64/64-bit division in 32-bit code

NoCforMe · August 22, 2023, 08:02:41 AM

OK, here's yet another implementation of a 64-by-64-bit division routine for 32-bit (x86) code. Tested, works. I got this from, of all places, a Wikipedia article on division methods. I really hate Wikipedia, for many reasons, and usually try to avoid it if at all possible. But for technical stuff they're sometimes not bad.

Anyhow, the article included the following method () in pseudocode:

Code Select

Q := 0                  -- Initialize quotient and remainder to zero
R := 0                     
for i := n − 1 .. 0 do  -- Where n is number of bits in N
  R := R << 1           -- Left-shift R by 1 bit
  R(0) := N(i)          -- Set the least-significant bit of R equal to bit i of the numerator
  if R ≥ D then
    R := R − D
    Q(i) := 1
  end
end

where N is the dividend, D is the divisor and R is the remainder.

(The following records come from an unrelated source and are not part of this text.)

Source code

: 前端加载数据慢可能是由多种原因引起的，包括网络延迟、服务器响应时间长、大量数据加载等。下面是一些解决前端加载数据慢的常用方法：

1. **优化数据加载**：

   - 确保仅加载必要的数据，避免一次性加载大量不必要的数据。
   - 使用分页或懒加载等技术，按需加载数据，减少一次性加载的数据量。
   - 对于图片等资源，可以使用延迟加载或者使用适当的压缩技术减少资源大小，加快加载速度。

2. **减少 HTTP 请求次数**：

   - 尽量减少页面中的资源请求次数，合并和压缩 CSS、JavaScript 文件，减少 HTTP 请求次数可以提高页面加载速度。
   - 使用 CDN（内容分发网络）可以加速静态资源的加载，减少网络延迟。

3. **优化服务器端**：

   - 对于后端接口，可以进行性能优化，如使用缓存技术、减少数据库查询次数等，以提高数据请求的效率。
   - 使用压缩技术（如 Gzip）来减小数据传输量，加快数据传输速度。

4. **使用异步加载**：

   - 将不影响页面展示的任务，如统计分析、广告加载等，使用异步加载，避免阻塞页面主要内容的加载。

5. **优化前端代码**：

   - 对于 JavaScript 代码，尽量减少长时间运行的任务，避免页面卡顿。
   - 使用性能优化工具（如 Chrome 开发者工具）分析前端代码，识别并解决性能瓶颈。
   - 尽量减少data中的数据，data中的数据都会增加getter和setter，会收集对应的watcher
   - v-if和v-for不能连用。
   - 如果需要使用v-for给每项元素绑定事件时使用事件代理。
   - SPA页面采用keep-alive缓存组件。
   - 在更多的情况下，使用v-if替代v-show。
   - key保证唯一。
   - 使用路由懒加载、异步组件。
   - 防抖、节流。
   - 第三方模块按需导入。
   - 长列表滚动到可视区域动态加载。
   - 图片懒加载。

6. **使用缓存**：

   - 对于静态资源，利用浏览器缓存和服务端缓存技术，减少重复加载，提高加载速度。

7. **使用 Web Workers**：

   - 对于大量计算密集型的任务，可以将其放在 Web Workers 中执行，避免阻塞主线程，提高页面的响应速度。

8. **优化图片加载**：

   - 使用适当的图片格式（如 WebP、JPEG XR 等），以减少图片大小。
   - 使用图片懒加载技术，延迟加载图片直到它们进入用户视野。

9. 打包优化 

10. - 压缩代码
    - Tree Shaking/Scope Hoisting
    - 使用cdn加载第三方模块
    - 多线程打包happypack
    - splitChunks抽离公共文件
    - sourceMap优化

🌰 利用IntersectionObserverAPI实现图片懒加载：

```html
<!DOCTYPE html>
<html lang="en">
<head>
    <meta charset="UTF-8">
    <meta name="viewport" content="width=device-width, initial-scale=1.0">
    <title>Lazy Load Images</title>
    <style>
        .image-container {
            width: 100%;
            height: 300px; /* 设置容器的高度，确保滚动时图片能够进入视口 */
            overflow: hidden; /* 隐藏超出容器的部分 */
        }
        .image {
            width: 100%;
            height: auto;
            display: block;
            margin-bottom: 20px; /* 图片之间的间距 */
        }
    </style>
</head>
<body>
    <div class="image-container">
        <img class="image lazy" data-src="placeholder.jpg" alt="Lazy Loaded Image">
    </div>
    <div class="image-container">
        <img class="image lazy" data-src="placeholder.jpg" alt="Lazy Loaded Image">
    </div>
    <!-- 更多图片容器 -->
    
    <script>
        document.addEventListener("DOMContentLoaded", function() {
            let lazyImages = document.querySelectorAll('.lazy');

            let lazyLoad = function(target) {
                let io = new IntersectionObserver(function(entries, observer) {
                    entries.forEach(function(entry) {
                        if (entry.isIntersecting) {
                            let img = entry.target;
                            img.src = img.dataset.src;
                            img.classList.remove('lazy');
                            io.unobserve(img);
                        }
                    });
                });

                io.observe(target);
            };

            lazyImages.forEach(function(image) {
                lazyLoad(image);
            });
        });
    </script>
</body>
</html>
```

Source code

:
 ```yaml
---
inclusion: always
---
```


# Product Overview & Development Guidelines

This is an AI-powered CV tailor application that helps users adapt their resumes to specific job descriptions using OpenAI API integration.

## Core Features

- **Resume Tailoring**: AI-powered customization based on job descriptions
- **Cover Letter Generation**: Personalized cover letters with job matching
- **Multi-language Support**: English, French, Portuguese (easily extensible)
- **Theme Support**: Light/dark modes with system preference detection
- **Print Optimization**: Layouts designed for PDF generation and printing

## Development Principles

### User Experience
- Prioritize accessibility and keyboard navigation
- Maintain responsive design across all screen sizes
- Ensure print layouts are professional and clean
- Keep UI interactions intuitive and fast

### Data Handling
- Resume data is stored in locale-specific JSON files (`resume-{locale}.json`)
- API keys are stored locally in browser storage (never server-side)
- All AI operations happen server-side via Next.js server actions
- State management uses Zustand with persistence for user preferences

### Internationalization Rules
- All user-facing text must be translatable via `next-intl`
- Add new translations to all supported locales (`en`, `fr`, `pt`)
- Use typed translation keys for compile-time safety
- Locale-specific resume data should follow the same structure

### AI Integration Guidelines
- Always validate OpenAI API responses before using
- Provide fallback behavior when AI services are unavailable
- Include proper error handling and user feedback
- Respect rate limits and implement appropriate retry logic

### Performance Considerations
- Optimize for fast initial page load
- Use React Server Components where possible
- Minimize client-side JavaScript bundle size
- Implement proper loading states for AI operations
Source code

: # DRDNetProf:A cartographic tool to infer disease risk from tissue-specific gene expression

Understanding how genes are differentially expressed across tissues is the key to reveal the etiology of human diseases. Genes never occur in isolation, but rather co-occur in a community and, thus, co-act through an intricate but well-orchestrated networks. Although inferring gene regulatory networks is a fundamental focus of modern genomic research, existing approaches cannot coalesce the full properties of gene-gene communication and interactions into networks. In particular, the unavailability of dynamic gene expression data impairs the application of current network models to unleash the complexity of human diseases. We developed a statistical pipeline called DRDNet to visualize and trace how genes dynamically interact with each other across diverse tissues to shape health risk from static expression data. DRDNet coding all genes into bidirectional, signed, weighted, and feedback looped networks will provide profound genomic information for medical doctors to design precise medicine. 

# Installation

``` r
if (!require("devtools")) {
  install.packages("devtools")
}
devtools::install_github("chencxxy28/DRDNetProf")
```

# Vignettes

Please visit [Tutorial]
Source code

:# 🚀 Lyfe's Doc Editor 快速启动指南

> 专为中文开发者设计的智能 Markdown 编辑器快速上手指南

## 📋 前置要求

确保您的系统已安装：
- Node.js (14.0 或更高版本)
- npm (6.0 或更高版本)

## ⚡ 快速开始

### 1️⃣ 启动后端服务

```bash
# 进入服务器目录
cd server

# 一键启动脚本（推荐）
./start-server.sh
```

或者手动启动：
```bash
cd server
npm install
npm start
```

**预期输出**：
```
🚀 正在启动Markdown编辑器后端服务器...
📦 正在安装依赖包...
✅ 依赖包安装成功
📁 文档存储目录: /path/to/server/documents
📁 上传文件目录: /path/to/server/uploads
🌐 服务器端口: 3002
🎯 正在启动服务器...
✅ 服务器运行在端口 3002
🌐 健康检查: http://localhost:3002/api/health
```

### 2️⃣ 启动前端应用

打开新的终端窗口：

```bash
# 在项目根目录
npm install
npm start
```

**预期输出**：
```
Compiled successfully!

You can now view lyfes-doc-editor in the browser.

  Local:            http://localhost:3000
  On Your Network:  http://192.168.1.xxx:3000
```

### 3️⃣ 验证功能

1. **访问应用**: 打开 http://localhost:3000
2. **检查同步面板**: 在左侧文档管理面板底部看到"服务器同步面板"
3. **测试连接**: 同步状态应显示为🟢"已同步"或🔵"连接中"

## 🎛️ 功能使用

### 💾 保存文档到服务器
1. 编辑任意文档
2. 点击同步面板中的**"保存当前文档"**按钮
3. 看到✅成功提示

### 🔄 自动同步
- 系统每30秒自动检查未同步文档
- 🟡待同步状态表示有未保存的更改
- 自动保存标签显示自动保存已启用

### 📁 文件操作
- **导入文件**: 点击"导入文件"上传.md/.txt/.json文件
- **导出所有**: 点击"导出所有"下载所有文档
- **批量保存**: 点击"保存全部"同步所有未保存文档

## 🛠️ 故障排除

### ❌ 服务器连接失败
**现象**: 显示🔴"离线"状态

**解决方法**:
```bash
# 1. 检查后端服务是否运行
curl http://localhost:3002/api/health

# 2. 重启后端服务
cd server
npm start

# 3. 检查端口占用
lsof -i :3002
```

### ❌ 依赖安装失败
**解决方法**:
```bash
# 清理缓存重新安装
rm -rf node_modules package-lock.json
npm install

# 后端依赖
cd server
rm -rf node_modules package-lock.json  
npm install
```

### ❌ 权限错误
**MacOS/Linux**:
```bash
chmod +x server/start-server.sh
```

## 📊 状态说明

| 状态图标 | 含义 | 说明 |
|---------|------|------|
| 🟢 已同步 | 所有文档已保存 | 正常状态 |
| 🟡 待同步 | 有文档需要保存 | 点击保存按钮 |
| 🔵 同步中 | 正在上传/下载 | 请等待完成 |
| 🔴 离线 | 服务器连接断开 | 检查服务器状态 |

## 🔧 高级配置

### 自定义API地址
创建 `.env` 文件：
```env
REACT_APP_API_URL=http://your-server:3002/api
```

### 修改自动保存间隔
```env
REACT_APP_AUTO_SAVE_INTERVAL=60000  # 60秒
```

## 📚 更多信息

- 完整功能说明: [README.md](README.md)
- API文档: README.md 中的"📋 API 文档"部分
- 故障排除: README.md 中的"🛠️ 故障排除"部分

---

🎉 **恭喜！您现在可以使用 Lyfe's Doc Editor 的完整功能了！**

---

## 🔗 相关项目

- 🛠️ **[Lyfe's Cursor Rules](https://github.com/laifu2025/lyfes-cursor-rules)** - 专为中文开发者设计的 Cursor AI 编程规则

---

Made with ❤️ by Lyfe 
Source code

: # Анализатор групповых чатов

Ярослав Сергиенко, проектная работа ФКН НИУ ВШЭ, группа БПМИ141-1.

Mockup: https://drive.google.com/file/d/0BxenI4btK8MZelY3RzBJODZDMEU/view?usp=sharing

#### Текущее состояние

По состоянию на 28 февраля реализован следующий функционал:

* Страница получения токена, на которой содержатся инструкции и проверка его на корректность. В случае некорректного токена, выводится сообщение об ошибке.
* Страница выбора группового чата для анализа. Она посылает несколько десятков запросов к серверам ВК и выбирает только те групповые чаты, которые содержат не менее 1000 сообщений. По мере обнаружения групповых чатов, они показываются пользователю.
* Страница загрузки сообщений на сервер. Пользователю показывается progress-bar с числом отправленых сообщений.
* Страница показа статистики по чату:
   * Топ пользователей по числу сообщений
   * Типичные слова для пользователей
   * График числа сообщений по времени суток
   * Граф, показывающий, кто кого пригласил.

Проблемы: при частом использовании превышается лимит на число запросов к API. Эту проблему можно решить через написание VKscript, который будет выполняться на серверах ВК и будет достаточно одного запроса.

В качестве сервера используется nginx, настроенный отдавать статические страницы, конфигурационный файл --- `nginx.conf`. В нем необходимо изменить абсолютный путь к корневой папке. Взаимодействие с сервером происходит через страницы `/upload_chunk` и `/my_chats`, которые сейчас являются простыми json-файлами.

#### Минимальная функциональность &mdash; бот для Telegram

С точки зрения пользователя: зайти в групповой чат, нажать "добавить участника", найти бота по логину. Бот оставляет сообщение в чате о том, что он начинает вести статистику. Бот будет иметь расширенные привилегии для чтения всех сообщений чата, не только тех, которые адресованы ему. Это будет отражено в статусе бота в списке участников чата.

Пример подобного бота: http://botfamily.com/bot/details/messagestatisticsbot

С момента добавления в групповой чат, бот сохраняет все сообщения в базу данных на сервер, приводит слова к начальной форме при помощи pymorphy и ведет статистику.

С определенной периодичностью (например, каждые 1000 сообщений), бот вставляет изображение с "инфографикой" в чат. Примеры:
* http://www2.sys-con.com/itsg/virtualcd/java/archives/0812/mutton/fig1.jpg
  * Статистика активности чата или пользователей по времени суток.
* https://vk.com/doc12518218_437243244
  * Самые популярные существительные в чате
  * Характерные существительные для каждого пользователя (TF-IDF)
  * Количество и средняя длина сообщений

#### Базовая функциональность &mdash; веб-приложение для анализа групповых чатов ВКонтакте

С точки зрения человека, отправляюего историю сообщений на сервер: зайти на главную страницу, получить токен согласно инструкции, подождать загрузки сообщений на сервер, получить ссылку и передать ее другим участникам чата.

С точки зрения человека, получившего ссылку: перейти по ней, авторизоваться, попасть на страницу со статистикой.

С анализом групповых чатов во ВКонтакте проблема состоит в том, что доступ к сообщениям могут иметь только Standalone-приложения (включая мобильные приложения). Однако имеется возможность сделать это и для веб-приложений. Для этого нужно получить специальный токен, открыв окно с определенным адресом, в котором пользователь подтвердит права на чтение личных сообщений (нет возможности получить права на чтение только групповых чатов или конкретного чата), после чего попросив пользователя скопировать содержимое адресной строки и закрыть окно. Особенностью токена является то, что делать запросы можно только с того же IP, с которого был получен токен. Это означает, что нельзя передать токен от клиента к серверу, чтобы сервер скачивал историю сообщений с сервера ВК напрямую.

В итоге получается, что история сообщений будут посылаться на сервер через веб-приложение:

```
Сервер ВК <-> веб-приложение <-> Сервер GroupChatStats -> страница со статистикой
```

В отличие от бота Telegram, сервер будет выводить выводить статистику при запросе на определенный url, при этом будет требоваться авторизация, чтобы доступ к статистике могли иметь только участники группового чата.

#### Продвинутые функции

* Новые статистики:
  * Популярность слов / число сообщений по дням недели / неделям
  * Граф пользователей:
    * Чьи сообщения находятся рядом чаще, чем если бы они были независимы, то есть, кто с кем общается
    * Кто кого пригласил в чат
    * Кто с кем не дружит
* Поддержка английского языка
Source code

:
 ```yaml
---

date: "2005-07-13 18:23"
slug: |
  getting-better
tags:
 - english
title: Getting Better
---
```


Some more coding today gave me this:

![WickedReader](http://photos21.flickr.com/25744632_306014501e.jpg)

Here's my implementation. It's reasonably fast, fast enough for my purposes. (Anyone want to race this against other methods?) My previous attempt was a successive-subtraction divider, which worked but it was s-o-o s-l-o-w as to be unusable (unless you want a division function that doubles as a delay timer!).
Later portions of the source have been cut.